Forty-Seven Open Tabs

The problem isn't that you don't know what to do. It's that you can't stop thinking about everything else.

I have forty-seven tabs open right now. I counted.

Some of them are research for projects I'm actively working on. Some are articles I meant to read weeks ago. Some are tools I was evaluating. Some are things I need to buy but haven't gotten around to. At least three are pages I don't recognize anymore—I have no idea why I opened them or what I was looking for.

This browser is a map of my attention. It's not a flattering portrait.


I've tried every productivity system. GTD. Pomodoro. Time blocking. Notion templates. Todoist with seventeen labels. Roam with backlinks connecting everything to everything else.

They all work for a while. They all eventually stop working.

Here's what I've come to believe: the problem isn't the system. The problem is that most systems are designed to help you capture and organize, but not to help you decide.

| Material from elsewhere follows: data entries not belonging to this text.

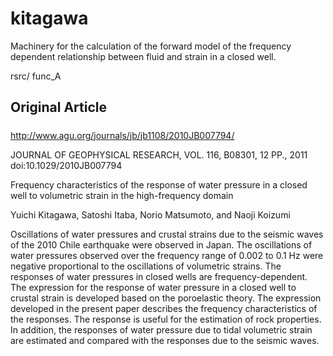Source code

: kitagawa
========

Machinery for the calculation of the forward model of the frequency dependent
relationship between fluid and strain in a closed well.

rsrc/
	func_A

#####
## Original Article
#####

http://www.agu.org/journals/jb/jb1108/2010JB007794/

JOURNAL OF GEOPHYSICAL RESEARCH, VOL. 116, B08301, 12 PP., 2011 
doi:10.1029/2010JB007794

Frequency characteristics of the response of water pressure in a closed well to
volumetric strain in the high-frequency domain

Yuichi Kitagawa, Satoshi Itaba, Norio Matsumoto, and Naoji Koizumi

Oscillations of water pressures and crustal strains due to the seismic waves of
the 2010 Chile earthquake were observed in Japan. The oscillations of water
pressures observed over the frequency range of 0.002 to 0.1 Hz were negative
proportional to the oscillations of volumetric strains. The responses of water
pressures in closed wells are frequency-dependent. The expression for the
response of water pressure in a closed well to crustal strain is developed based
on the poroelastic theory. The expression developed in the present paper
describes the frequency characteristics of the responses. The response is useful
for the estimation of rock properties. In addition, the responses of water
pressure due to tidal volumetric strain are estimated and compared with the
responses due to the seismic waves.
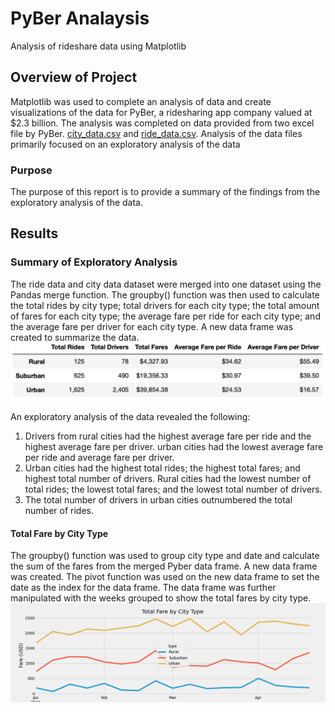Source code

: # PyBer Analaysis

Analysis of rideshare data using Matplotlib

## Overview of Project 

Matplotlib was used to complete an analysis of data and create visualizations of the data for PyBer, a ridesharing app company valued at $2.3 billion. The analysis was completed on data provided from two excel file by PyBer. [city_data.csv]( https://github.com/AjaniBenoit/PyBer_Analysis/blob/main/city_data.csv) and [ride_data.csv]( https://github.com/AjaniBenoit/PyBer_Analysis/blob/main/ride_data.csv). Analysis of the data files primarily focused on an exploratory analysis of the data 

### Purpose 

The purpose of this report is to provide a summary of the findings from the exploratory analysis of the data.

## Results 

### Summary of Exploratory Analysis

The ride data and city data dataset were merged into one dataset using the Pandas merge function. The groupby() function was then used to calculate the total rides by city type; total drivers for each city type; the total amount of fares for each city type; the average fare per ride for each city type; and the average fare per driver for each city type. A new data frame was created to summarize the data.  
![summary_df.png]( https://github.com/AjaniBenoit/PyBer_Analysis/blob/main/summary_df.png)

An exploratory analysis of the data revealed the following:

1.	Drivers from rural cities had the highest average fare per ride and the highest average fare per driver. urban cities had the lowest average fare per ride and average fare per driver.
2.	Urban cities had the highest total rides; the highest total fares; and highest total number of drivers. Rural cities had the lowest number of total rides; the lowest total fares; and the lowest total number of drivers. 
3.	The total number of drivers in urban cities outnumbered the total number of rides.

#### Total Fare by City Type 

The groupby() function was used to group city type and date and calculate the sum of the fares from the merged Pyber data frame. A new data frame was created. The pivot function was used on the new data frame to set the date as the index for the data frame. The data frame was further manipulated with the weeks grouped to show the total fares by city type. 
![Fig8.png]( https://github.com/AjaniBenoit/PyBer_Analysis/blob/main/Fig8.png)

I can capture anything. I can organize anything. I can tag and categorize and cross-reference until everything is perfectly filed.

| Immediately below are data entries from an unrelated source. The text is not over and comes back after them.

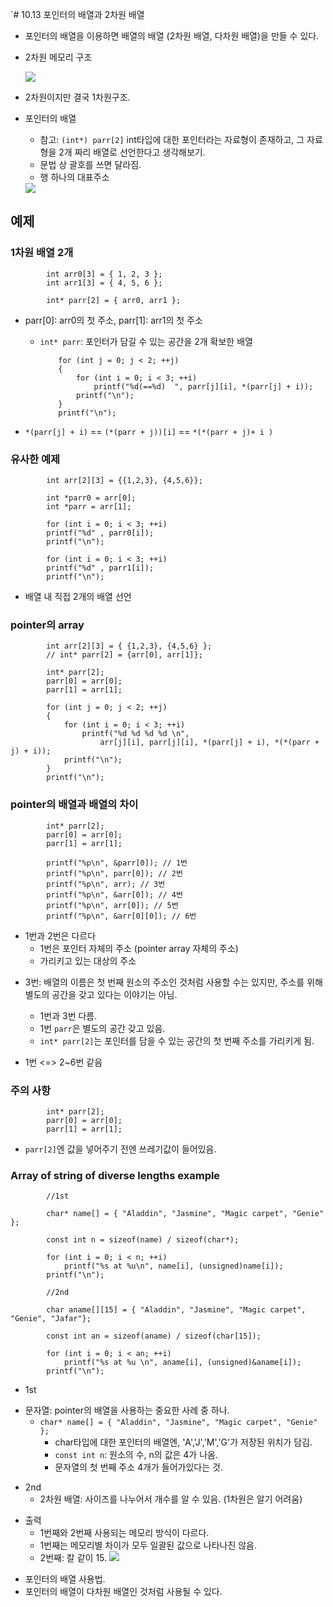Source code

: `# 10.13 포인터의 배열과 2차원 배열

- 포인터의 배열을 이용하면 배열의 배열 (2차원 배열, 다차원 배열)을 만들 수 있다.

* 2차원 메모리 구조

  <img src="https://github.com/uber9ma/following_C/blob/master/images/chapter10/array19.png?raw=true">

- 2차원이지만 결국 1차원구조.
- 포인터의 배열

  - 참고: `(int*) parr[2]` int타입에 대한 포인터라는 자료형이 존재하고, 그 자료형을 2개 짜리 배열로 선언한다고 생각해보기.
  - 문법 상 괄호를 쓰면 달라짐.
  - 행 하나의 대표주소

  <img src="https://github.com/uber9ma/following_C/blob/master/images/chapter10/array20.png?raw=true">

## 예제

### 1차원 배열 2개

            int arr0[3] = { 1, 2, 3 };
            int arr1[3] = { 4, 5, 6 };

            int* parr[2] = { arr0, arr1 };

- parr[0]: arr0의 첫 주소, parr[1]: arr1의 첫 주소

  - `int* parr`: 포인터가 담길 수 있는 공간을 2개 확보한 배열

            for (int j = 0; j < 2; ++j)
            {
                for (int i = 0; i < 3; ++i)
                    printf("%d(==%d)  ", parr[j][i], *(parr[j] + i));
                printf("\n");
            }
            printf("\n");

* `*(parr[j] + i)` == `(*(parr + j))[i]` == `*(*(parr + j)+ i )`

### 유사한 예제

            int arr[2][3] = {{1,2,3}, {4,5,6}};

            int *parr0 = arr[0];
            int *parr = arr[1];

            for (int i = 0; i < 3; ++i)
            printf("%d" , parr0[i]);
            printf("\n");

            for (int i = 0; i < 3; ++i)
            printf("%d" , parr1[i]);
            printf("\n");

- 배열 내 직접 2개의 배열 선언

### pointer의 array

            int arr[2][3] = { {1,2,3}, {4,5,6} };
            // int* parr[2] = {arr[0], arr[1]};

            int* parr[2];
            parr[0] = arr[0];
            parr[1] = arr[1];

            for (int j = 0; j < 2; ++j)
            {
                for (int i = 0; i < 3; ++i)
                    printf("%d %d %d %d \n",
                        arr[j][i], parr[j][i], *(parr[j] + i), *(*(parr + j) + i));
                printf("\n");
            }
            printf("\n");

### pointer의 배열과 배열의 차이

            int* parr[2];
            parr[0] = arr[0];
            parr[1] = arr[1];

            printf("%p\n", &parr[0]); // 1번
            printf("%p\n", parr[0]); // 2번
            printf("%p\n", arr); // 3번
            printf("%p\n", &arr[0]); // 4번
            printf("%p\n", arr[0]); // 5번
            printf("%p\n", &arr[0][0]); // 6번

- 1번과 2번은 다르다
  - 1번은 포인터 자체의 주소 (pointer array 자체의 주소)
  - 가리키고 있는 대상의 주소

* 3번: 배열의 이름은 첫 번째 원소의 주소인 것처럼 사용할 수는 있지만, 주소를 위해 별도의 공간을 갖고 있다는 이야기는 아님.

  - 1번과 3번 다름.
  - 1번 `parr`은 별도의 공간 갖고 있음.
  - `int* parr[2]`는 포인터를 담을 수 있는 공간의 첫 번째 주소를 가리키게 됨.

* 1번 <=> 2~6번 같음

### 주의 사항

            int* parr[2];
            parr[0] = arr[0];
            parr[1] = arr[1];

- `parr[2]`엔 값을 넣어주기 전엔 쓰레기값이 들어있음.

### Array of string of diverse lengths example

            //1st

            char* name[] = { "Aladdin", "Jasmine", "Magic carpet", "Genie" };

            const int n = sizeof(name) / sizeof(char*);

            for (int i = 0; i < n; ++i)
                printf("%s at %u\n", name[i], (unsigned)name[i]);
            printf("\n");

            //2nd

            char aname[][15] = { "Aladdin", "Jasmine", "Magic carpet", "Genie", "Jafar"};

            const int an = sizeof(aname) / sizeof(char[15]);

            for (int i = 0; i < an; ++i)
                printf("%s at %u \n", aname[i], (unsigned)&aname[i]);
            printf("\n");

- 1st

* 문자열: pointer의 배열을 사용하는 중요한 사례 중 하나.
  - `char* name[] = { "Aladdin", "Jasmine", "Magic carpet", "Genie" };`
    - char타입에 대한 포인터의 배열엔, 'A','J','M','G'가 저장된 위치가 담김.
    - `const int n`: 원소의 수, n의 값은 4가 나옴.
    - 문자열의 첫 번째 주소 4개가 들어가있다는 것.

- 2nd
  - 2차원 배열: 사이즈를 나누어서 개수를 알 수 있음. (1차원은 알기 어려움)

* 출력
  - 1번째와 2번째 사용되는 메모리 방식이 다르다.
  - 1번째는 메모리별 차이가 모두 일괄된 값으로 나타나진 않음.
  - 2번째: 칼 같이 15.
    <img src="https://github.com/uber9ma/following_C/blob/master/images/chapter10/array21.png?raw=true">

- 포인터의 배열 사용법.
- 포인터의 배열이 다차원 배열인 것처럼 사용될 수 있다.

And then I can stare at my perfectly organized list and still have no idea what to actually do next.


Douglass is my attempt to solve this for myself.

Named after Frederick Douglass—the advisor I needed but couldn't afford to hire—it's an experiment in decision assistance. Not just remembering things, but actually helping you choose between them.

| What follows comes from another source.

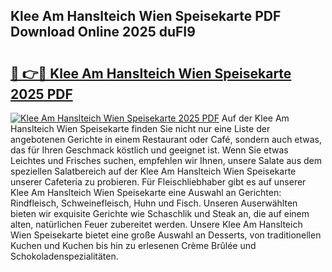 ## Klee Am Hanslteich Wien Speisekarte PDF Download Online 2025 duFI9

# <h2><a href="http://gc96na5.nevu.top/?p=Klee+Am+Hanslteich+Wien+Speisekarte">🔗 👉🔴 Klee Am Hanslteich Wien Speisekarte 2025 PDF</a></h2>

[![Klee Am Hanslteich Wien Speisekarte 2025 PDF](https://i.imgur.com/dBaPXMq.png)](http://gc96na5.nevu.top/?p=Klee+Am+Hanslteich+Wien+Speisekarte)
Auf der Klee Am Hanslteich Wien Speisekarte finden Sie nicht nur eine Liste der angebotenen Gerichte in einem Restaurant oder Café, sondern auch etwas, das für Ihren Geschmack köstlich und geeignet ist. Wenn Sie etwas Leichtes und Frisches suchen, empfehlen wir Ihnen, unsere Salate aus dem speziellen Salatbereich auf der Klee Am Hanslteich Wien Speisekarte unserer Cafeteria zu probieren. Für Fleischliebhaber gibt es auf unserer Klee Am Hanslteich Wien Speisekarte eine Auswahl an Gerichten: Rindfleisch, Schweinefleisch, Huhn und Fisch. Unseren Auserwählten bieten wir exquisite Gerichte wie Schaschlik und Steak an, die auf einem alten, natürlichen Feuer zubereitet werden. Unsere Klee Am Hanslteich Wien Speisekarte bietet eine große Auswahl an Desserts, von traditionellen Kuchen und Kuchen bis hin zu erlesenen Crème Brûlée und Schokoladenspezialitäten.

Feed it your chaos. The ideas, the obligations, the opportunities, the random 2 AM thoughts. It surfaces what matters right now, based on your stated goals, your calendar, your energy. A swipe interface for daily triage. Not a to-do list. A decision engine.


It's alpha. Very alpha. I'm using it myself, refining as I go.

But the core idea feels right: the modern knowledge worker's problem isn't capture. It's selection. It's knowing what to do next when everything feels equally urgent and nothing feels quite right.


Maybe that's just me. Maybe you've got your tabs under control.

But if you're staring at your own browser window feeling slightly overwhelmed, know that you're not alone. And maybe—maybe—there's a system that can help.